_What to do:_
Your response should give back each record exactly, word for word.

┄┄┄┄┄┄

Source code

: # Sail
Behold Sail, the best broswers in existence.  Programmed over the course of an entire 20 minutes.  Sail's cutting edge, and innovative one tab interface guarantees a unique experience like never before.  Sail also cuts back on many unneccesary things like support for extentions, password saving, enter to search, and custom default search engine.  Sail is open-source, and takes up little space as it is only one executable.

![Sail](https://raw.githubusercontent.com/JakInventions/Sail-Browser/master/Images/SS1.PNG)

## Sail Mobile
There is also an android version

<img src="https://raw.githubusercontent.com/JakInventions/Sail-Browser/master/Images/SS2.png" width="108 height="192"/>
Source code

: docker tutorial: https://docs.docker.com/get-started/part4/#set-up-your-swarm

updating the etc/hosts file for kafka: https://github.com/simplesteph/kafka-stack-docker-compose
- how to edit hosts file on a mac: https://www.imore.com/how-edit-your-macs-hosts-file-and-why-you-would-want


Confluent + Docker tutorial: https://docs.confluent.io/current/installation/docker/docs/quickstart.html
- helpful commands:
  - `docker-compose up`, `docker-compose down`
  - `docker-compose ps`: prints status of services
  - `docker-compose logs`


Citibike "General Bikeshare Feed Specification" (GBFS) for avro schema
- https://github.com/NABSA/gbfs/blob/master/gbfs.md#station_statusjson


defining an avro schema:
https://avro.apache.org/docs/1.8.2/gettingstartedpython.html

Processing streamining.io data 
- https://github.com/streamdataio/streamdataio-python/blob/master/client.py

┄┄┄┄┄┄

_Worked solution:_
Source code

: # Sail
Behold Sail, the best broswers in existence.  Programmed over the course of an entire 20 minutes.  Sail's cutting edge, and innovative one tab interface guarantees a unique experience like never before.  Sail also cuts back on many unneccesary things like support for extentions, password saving, enter to search, and custom default search engine.  Sail is open-source, and takes up little space as it is only one executable.

![Sail](https://raw.githubusercontent.com/JakInventions/Sail-Browser/master/Images/SS1.PNG)

## Sail Mobile
There is also an android version

<img src="https://raw.githubusercontent.com/JakInventions/Sail-Browser/master/Images/SS2.png" width="108 height="192"/>
Source code

: docker tutorial: https://docs.docker.com/get-started/part4/#set-up-your-swarm

updating the etc/hosts file for kafka: https://github.com/simplesteph/kafka-stack-docker-compose
- how to edit hosts file on a mac: https://www.imore.com/how-edit-your-macs-hosts-file-and-why-you-would-want


Confluent + Docker tutorial: https://docs.confluent.io/current/installation/docker/docs/quickstart.html
- helpful commands:
  - `docker-compose up`, `docker-compose down`
  - `docker-compose ps`: prints status of services
  - `docker-compose logs`


Citibike "General Bikeshare Feed Specification" (GBFS) for avro schema
- https://github.com/NABSA/gbfs/blob/master/gbfs.md#station_statusjson


defining an avro schema:
https://avro.apache.org/docs/1.8.2/gettingstartedpython.html

Processing streamining.io data 
- https://github.com/streamdataio/streamdataio-python/blob/master/client.py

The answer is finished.